[ A copy of a column I wrote for SAGE-AU newsletter ]
This month, I’m going to talk about getting the most out of the hardware and software that your organisation has paid for. For those of you who don’t use NT, you may find the first bit of my column useful. It contains a few suggestions for performance tweaking networks, and this stuff works regardless of platform.
Many of you will have noticed that Microsoft funded a Mindcraft white paper purporting that NT is considerably faster than Linux on the same hardware for file (2.5x) and web (3.7x) serving purposes. I’m not going to defend that white paper, as I feel that it is massively flawed.
However, I am going to point out that Mindcraft have not only done a favour to the Linux, Apache and Samba developer communities (by pointing out easily rectified flaws), they’ve done a massive favour to NT administrators as well. How? By documenting in the one place exactly what settings you need to tune NT for the fastest possible speed. This information is spread over TechNet and the resource kits, and to a certain extent third party publications like Windows NT Magazine.
Infrastructure First
The tweaks contained in the Mindcraft document will not help at all if you don’t have the appropriate infrastructure to support your network. There’s no point in getting an extra 5% from an individual server/client combo if your network or network services sucks. In many cases, paying attention to your network will get you more of a boost than any amount of performance tweaking on your servers.

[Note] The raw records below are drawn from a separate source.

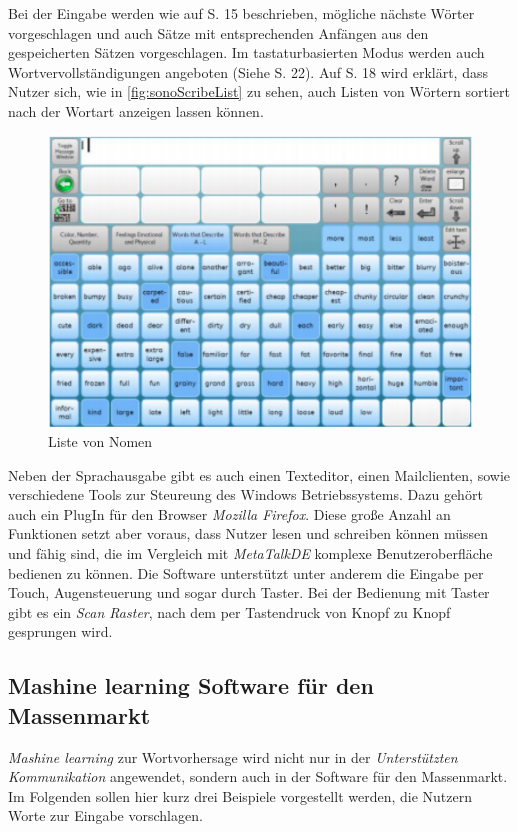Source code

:             Bei der Eingabe werden wie auf S. 15 beschrieben, mögliche nächste Wörter vorgeschlagen und auch Sätze mit entsprechenden Anfängen aus den gespeicherten Sätzen vorgeschlagen. Im tastaturbasierten Modus werden auch Wortvervollständigungen angeboten (Siehe S. 22). Auf S. 18 wird erklärt, dass Nutzer sich, wie in \autoref{fig:sonoScribeList} zu sehen, auch Listen von Wörtern sortiert nach der Wortart anzeigen lassen können.
            
            \begin{figure}[H]
  				\centering
  				\includegraphics[width=.6\linewidth]{images/SonoScribeList.png}
  				\caption{Liste von Nomen \parencite[S. 18]{tobii:sonoScribeManual}}
                \label{fig:sonoScribeList}
			\end{figure}
            
			Neben der Sprachausgabe gibt es auch einen Texteditor, einen Mailclienten, sowie verschiedene Tools zur Steureung des Windows Betriebssystems. Dazu gehört auch ein PlugIn für den Browser \emph{Mozilla Firefox}. Diese große Anzahl an Funktionen setzt aber voraus, dass Nutzer lesen und schreiben können müssen und fähig sind, die im Vergleich mit \emph{MetaTalkDE} komplexe Benutzeroberfläche bedienen zu können. Die Software unterstützt unter anderem die Eingabe per Touch, Augensteuerung und sogar durch Taster. Bei der Bedienung mit Taster gibt es ein \emph{Scan Raster}, nach dem per Tastendruck von Knopf zu Knopf gesprungen wird.
    
    \newpage
	\subsection{Mashine learning Software für den Massenmarkt}
    \emph{Mashine learning} zur Wortvorhersage wird nicht nur in der \emph{Unterstützten Kommunikation} angewendet, sondern auch in der Software für den Massenmarkt. Im Folgenden sollen hier kurz drei Beispiele vorgestellt werden, die Nutzern Worte zur Eingabe vorschlagen.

First off, try to determine overall network utilisation, particularly in server segments. 0-10% is good, 10-30% is average, 30-72% requires some thought about partitioning traffic or switching, and over 72% requires help from a professional.
Fix the low-level problems first. Use a network sniffer to see if any of your subnets are suffering from excessive jabber and other technical faults. Don’t daisy chain hubs. Don’t exceed Ethernet cable distances (approximately 185 m for cat 5 10/100 cable). Try to avoid putting more than 24 nodes into the same collision domain if you are still using dumb hubs. Use good punchdown patch panels (like Krone) and shortish good quality patch leads.

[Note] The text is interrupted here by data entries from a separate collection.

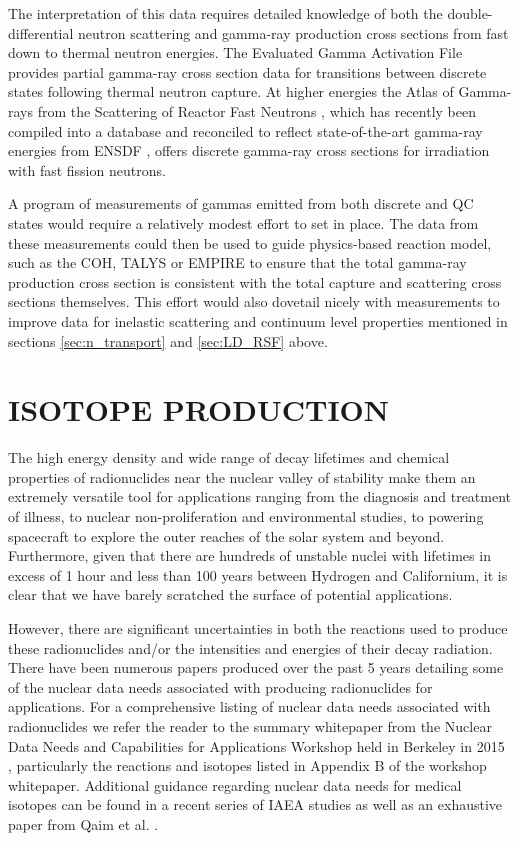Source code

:\documentclass[letterpaper]{ar-1col}
\begin{document}
The interpretation of this data requires detailed knowledge of both the double-differential neutron scattering and gamma-ray production cross sections from fast down to thermal neutron energies.
 The Evaluated Gamma Activation File \cite{Fir15} provides partial gamma-ray cross section data for transitions between discrete states following thermal neutron capture.
 At higher energies the Atlas of Gamma-rays from the Scattering of Reactor Fast Neutrons \cite{Dem78}, which has recently been compiled into a database and reconciled to reflect state-of-the-art gamma-ray energies from ENSDF \cite{Hur18}, offers discrete gamma-ray cross sections for irradiation with fast fission neutrons.
 

A program of measurements of gammas emitted from both discrete and QC states would require a relatively modest effort to set in place.
 The data from these measurements could then be used to guide physics-based reaction model, such as the COH, TALYS or EMPIRE to ensure that the total gamma-ray production cross section is consistent with the total capture and scattering cross sections themselves.  This effort would also dovetail nicely with measurements to improve data for inelastic scattering and continuum level properties mentioned in sections \autoref{sec:n_transport} and \autoref{sec:LD_RSF} above.  



\section{ISOTOPE PRODUCTION}\label{sec:isotope_production}


The high energy density and wide range of decay lifetimes and chemical properties of radionuclides near the nuclear valley of stability make them an extremely versatile tool for applications ranging from the diagnosis and treatment of illness, to nuclear non-proliferation and environmental studies, to powering spacecraft to explore the outer reaches of the solar system and beyond.
Furthermore, given that there are hundreds of unstable nuclei with lifetimes in excess of 1 hour and less than 100 years between Hydrogen and Californium, it is clear that we have barely scratched the surface of potential applications.

However, there are significant uncertainties in both the reactions used to produce these radionuclides and/or the intensities and energies of their decay radiation.
 There have been numerous papers produced over the past 5 years detailing some of the nuclear data needs associated with producing radionuclides for applications.
For a comprehensive listing of nuclear data needs associated with radionuclides we refer the reader to the summary whitepaper from the Nuclear Data Needs and Capabilities for Applications Workshop held in Berkeley in 2015 \cite{bernstein2015nuclear}, particularly the reactions and isotopes listed in Appendix B of the workshop whitepaper.
 Additional guidance regarding nuclear data needs for medical isotopes can be found in a recent series of IAEA studies \cite{Iae675,Iae596,Iae591} as well as an exhaustive paper from Qaim et al. \cite{Qaim201731}.
\end{document}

Subnetting is the forgotten friend of network administrators. Don’t be profligate with subnetting. Just because your switch vendor says that you can have a 65,000 node subnet by using switching doesn’t mean you should. A single subnet for this many nodes would have massive broadcast and multicast packet storms, regardless of whether a switch was used or not. At a site I have worked at, they went through the entire 10.0.0.0/8 network just because they had a System™. When they wanted to connect to the outside world, they suddenly found that Telstra had already used part of this address space, and that NAT would be necessary to connection to the Internet via the Telstra managed firewall, limiting their options. Be realistic about expectations for growth. If you’re setting up an outlying office and it has 3 workstations, you don’t need to give the outlying office a 65,000 node network (or three, as this site did; one network for the router, one network for the three workstations, and one network for the printer. They wasted approximately 196,600 IP addresses at each of their 54 regional offices). By being parsimonious with subnetting, you can really reduce traffic and make your network management that much easier. You might need a few more router interfaces, but routers are getting cheaper, particularly routers with multiple 10/100 Mb/s interfaces.

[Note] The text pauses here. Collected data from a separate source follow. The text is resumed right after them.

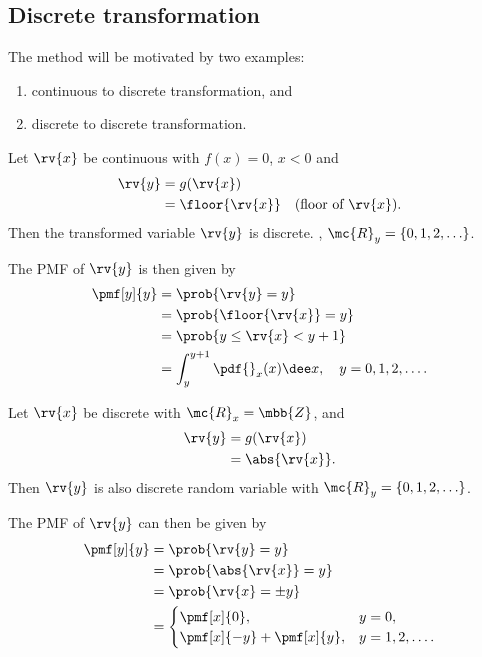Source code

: \subsection{Discrete transformation}
The method will be motivated by two examples:
\begin{enumerate}
    \item continuous to discrete transformation, and
    \item discrete to discrete transformation.
\end{enumerate}
\begin{example}
    Let $\rv{x}$ be continuous with $f(x)=0$, $x<0$ and
    \begin{align}
        \rv{y} &= g(\rv{x})\\
        &= \floor{\rv{x}} \quad \text{(floor of $\rv{x}$)}.
    \end{align}
    Then the transformed variable $\rv{y}$ is discrete. \ie, $\mc{R}_{y}=\left\{ 0,1,2,\ldots\right\}$.
    
    The PMF of $\rv{y}$ is then given by 
    \begin{align}
        \pmf[y]{y}
        &= \prob{\rv{y}=y}\\
        &= \prob{\floor{\rv{x}}=y}\\
        &= \prob{y\leq \rv{x}<y+1}\\
        &= \int_{y}^{y+1}\pdf{}_{x}(x)\dee x, \quad y = 0,1,2,\ldots.
    \end{align}
    \triqed
\end{example}
\begin{example}
    Let $\rv{x}$ be discrete with $\mc{R}_{x}=\mbb{Z}$, and 
    \begin{align}
        \rv{y}
        &= g(\rv{x})\\
        &= \abs{\rv{x}}.
    \end{align}
    Then $\rv{y}$ is also discrete random variable with $\mc{R}_{y}=\left\{ 0,1,2,\ldots\right\}$.

    The PMF of $\rv{y}$ can then be given by
    \begin{align}
        \pmf[y]{y} &= \prob{\rv{y}=y}\\
        &= \prob{\abs{\rv{x}}=y}\\
        &= \prob{\rv{x}=\pm y}\\
        &= 
        \begin{cases}
            \pmf[x]{0}, & y=0,\\
            \pmf[x]{-y}+\pmf[x]{y}, & y=1,2,\ldots.
        \end{cases}
    \end{align}
    \triqed
\end{example}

Check that you don’t have excessive broadcasts. Configured properly, using NetBIOS over TCP/IP (which can be a little bit noisy when badly configured) no more than 5% of all packets will be broadcasts. More than 5%, you need to look at your WINS configuration. Don’t have WINS and have more than one subnet? Shame on you! Make sure that you set the DHCP global scope to specify WINS node type 0x8, which is Hybrid. Hybrid almost completely avoids the broadcast overhead and is far preferable to M and P types. As a bonus, hybrid is almost always faster than no WINS at all.
If you are managing more than 3 nodes, you would be crazy not to use DHCP. It’s easy to configure and with the MS DNS server, you have zero maintenance DNS reverse lookups. To make DHCP work on internetworks, you need RFC1542 compliant routers. For those of you with really big networks, DHCP prior to service pack 4 scaled to about 1200 DHCP scopes per DHCP server. SP4 fixed that. I would suggest that each physical site have two DHCP servers. Configure DHCP server A to look after 50% of the subnets, and reserve 75% of each subnet. Configure DHCP server B to look after the other 50% of the subnets, similarly reserving 75% of each subnet. Then configure DHCP for fault tolerance: on server A, configure 25% of the space from server B’s subnets, and vice versa. This way, if one of the servers goes down (either for maintenance or for more sinister reasons), the few clients that need a new lease during that downtime can still be serviced. I find that 3 day leases are a good compromise for most networks. 7 days or longer is too long – if you need to renumber your network, seven days wont cut the mustard, and 1 day or less will cause a massive DHCP packet barrage around 9 AM every morning. Service Pack 4’s DHCP and WINS servers can cope much better than prior NT releases with these transient loads. Get there as soon as possible if you haven’t already.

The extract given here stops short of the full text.